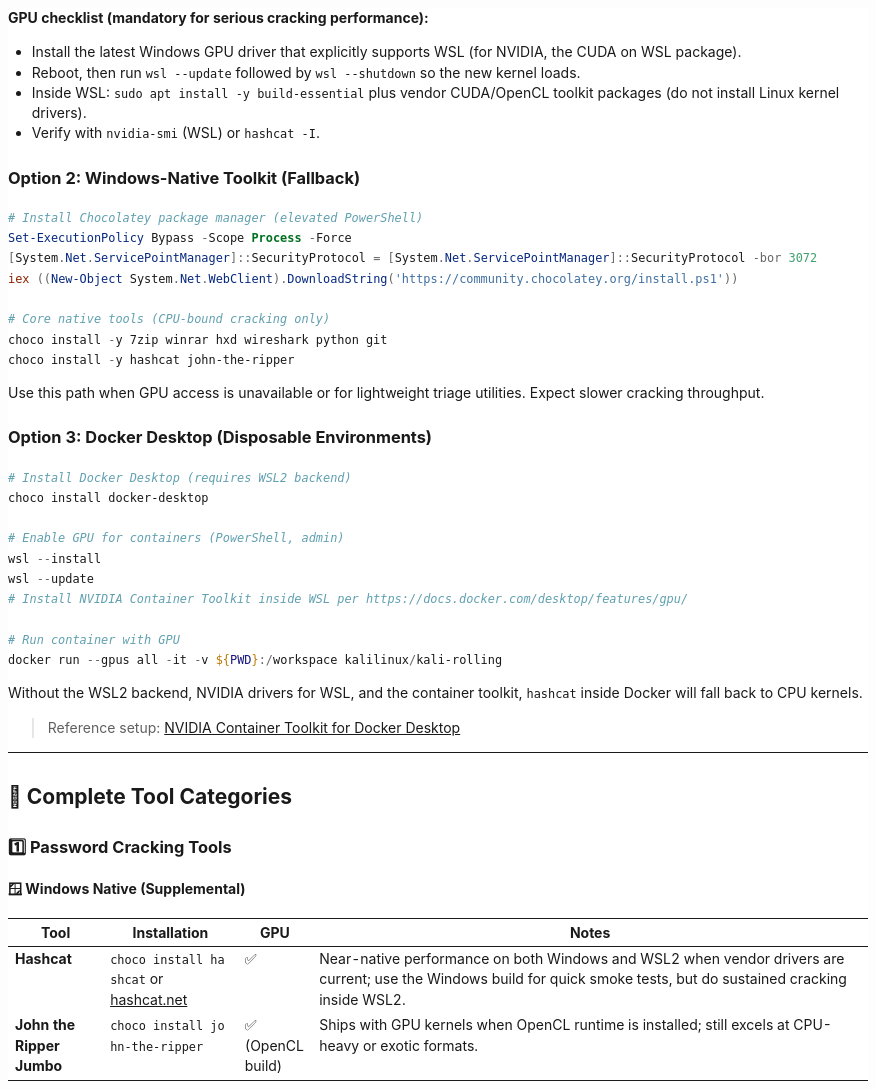 
**GPU checklist (mandatory for serious cracking performance):**
- Install the latest Windows GPU driver that explicitly supports WSL (for NVIDIA, the CUDA on WSL package).
- Reboot, then run `wsl --update` followed by `wsl --shutdown` so the new kernel loads.
- Inside WSL: `sudo apt install -y build-essential` plus vendor CUDA/OpenCL toolkit packages (do not install Linux kernel drivers).
- Verify with `nvidia-smi` (WSL) or `hashcat -I`.

### Option 2: Windows-Native Toolkit (Fallback)
```powershell
# Install Chocolatey package manager (elevated PowerShell)
Set-ExecutionPolicy Bypass -Scope Process -Force
[System.Net.ServicePointManager]::SecurityProtocol = [System.Net.ServicePointManager]::SecurityProtocol -bor 3072
iex ((New-Object System.Net.WebClient).DownloadString('https://community.chocolatey.org/install.ps1'))

# Core native tools (CPU-bound cracking only)
choco install -y 7zip winrar hxd wireshark python git
choco install -y hashcat john-the-ripper
```
Use this path when GPU access is unavailable or for lightweight triage utilities. Expect slower cracking throughput.

### Option 3: Docker Desktop (Disposable Environments)
```powershell
# Install Docker Desktop (requires WSL2 backend)
choco install docker-desktop

# Enable GPU for containers (PowerShell, admin)
wsl --install
wsl --update
# Install NVIDIA Container Toolkit inside WSL per https://docs.docker.com/desktop/features/gpu/

# Run container with GPU
docker run --gpus all -it -v ${PWD}:/workspace kalilinux/kali-rolling
```
Without the WSL2 backend, NVIDIA drivers for WSL, and the container toolkit, `hashcat` inside Docker will fall back to CPU kernels.
> Reference setup: [NVIDIA Container Toolkit for Docker Desktop](https://docs.docker.com/desktop/features/gpu/)

---

## 🔧 Complete Tool Categories

### 1️⃣ Password Cracking Tools

#### 🪟 Windows Native (Supplemental)
| Tool | Installation | GPU | Notes |
|------|-------------|-----|-------|
| **Hashcat** | `choco install hashcat` or [hashcat.net](https://hashcat.net/hashcat/) | ✅ | Near-native performance on both Windows and WSL2 when vendor drivers are current; use the Windows build for quick smoke tests, but do sustained cracking inside WSL2. |
| **John the Ripper Jumbo** | `choco install john-the-ripper` | ✅ (OpenCL build) | Ships with GPU kernels when OpenCL runtime is installed; still excels at CPU-heavy or exotic formats. |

• [THE PROBLEM]
The response consists of the lines above that contain "features".

• [EXERCISE RESULT]
# Install NVIDIA Container Toolkit inside WSL per https://docs.docker.com/desktop/features/gpu/
> Reference setup: [NVIDIA Container Toolkit for Docker Desktop](https://docs.docker.com/desktop/features/gpu/)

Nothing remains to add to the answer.